Deze beschikking is gegeven door mr. A.R. van Triest, kinderrechter, en in het openbaar uitgesproken op 5 november 2019. De griffier was daar bij.
DD
Mededeling van de griffier:
Hoger beroep tegen deze beschikking is mogelijk en kan in deze zaak worden ingesteld:
- door de vader en de moeder en degenen aan wie een kopie van deze beschikking is gegeven of verzonden, binnen drie maanden na de dag van de uitspraak,
- door andere belanghebbenden binnen drie maanden nadat de beschikking aan hen bekend is geworden.
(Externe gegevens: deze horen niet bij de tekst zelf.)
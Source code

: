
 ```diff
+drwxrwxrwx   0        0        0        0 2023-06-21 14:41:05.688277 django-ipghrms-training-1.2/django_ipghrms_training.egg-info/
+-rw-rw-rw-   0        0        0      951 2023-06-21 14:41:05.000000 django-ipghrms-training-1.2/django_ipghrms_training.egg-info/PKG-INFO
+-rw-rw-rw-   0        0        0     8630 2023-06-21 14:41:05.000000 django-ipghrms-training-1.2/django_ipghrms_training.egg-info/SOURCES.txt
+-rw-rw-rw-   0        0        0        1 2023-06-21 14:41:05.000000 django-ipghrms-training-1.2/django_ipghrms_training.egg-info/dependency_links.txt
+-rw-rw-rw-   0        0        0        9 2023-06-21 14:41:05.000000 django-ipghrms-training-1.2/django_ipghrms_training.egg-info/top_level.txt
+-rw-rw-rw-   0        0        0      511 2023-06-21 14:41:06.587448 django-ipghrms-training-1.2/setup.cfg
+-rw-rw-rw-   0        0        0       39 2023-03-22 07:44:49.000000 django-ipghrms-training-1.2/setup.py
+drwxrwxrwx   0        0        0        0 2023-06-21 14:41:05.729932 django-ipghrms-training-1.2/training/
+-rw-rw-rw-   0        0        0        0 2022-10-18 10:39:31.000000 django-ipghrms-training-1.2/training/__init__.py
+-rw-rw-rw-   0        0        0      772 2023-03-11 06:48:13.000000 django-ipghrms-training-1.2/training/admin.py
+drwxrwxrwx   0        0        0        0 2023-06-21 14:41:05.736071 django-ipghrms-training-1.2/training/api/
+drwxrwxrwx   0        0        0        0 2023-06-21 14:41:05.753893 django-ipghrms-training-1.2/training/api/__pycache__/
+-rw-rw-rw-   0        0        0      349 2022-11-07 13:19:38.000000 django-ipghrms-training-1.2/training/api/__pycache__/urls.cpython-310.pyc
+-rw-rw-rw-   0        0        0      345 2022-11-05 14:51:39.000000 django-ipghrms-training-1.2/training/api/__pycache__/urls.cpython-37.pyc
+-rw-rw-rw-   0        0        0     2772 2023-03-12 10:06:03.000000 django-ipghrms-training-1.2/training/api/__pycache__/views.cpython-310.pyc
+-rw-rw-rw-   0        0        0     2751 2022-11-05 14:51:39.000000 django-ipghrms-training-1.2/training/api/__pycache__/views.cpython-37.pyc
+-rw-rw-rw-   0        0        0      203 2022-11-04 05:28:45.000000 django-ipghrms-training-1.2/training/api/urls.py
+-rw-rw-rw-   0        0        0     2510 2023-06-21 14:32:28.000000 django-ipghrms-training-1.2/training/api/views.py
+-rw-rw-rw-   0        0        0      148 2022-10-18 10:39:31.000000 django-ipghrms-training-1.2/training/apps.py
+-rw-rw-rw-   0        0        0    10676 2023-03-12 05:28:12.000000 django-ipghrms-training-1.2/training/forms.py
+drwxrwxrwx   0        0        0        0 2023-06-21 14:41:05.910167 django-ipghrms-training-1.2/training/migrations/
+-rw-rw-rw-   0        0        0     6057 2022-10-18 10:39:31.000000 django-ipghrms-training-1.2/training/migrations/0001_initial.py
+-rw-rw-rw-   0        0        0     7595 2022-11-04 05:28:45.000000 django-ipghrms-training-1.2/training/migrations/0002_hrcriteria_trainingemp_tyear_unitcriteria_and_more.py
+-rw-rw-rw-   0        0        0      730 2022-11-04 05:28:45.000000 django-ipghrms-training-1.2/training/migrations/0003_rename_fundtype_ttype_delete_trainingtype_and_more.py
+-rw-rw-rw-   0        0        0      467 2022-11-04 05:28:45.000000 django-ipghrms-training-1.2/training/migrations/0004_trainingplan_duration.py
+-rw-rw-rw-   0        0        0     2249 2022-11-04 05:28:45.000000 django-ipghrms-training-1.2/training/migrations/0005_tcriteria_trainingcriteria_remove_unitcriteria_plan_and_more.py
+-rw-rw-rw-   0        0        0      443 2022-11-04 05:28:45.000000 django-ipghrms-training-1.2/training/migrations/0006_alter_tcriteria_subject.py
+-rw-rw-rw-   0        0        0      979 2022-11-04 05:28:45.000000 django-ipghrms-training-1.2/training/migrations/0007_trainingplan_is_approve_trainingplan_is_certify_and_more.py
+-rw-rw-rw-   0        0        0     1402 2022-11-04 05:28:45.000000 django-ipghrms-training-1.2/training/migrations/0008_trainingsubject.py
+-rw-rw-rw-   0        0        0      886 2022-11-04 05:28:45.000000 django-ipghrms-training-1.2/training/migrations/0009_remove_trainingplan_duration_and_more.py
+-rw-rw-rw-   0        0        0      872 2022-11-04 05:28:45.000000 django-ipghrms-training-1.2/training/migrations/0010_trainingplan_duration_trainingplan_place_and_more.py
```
Het hoger beroep moet, door een advocaat, worden ingediend bij de griffie van het
gerechtshof ’s-Hertogenbosch.
verzonden op:

Voetnoten

1.In verband met deze procedure/ten behoeve van een juiste procesvoering worden uw persoonsgegevens, voor zover nodig, verwerkt in een systeem van het gerecht.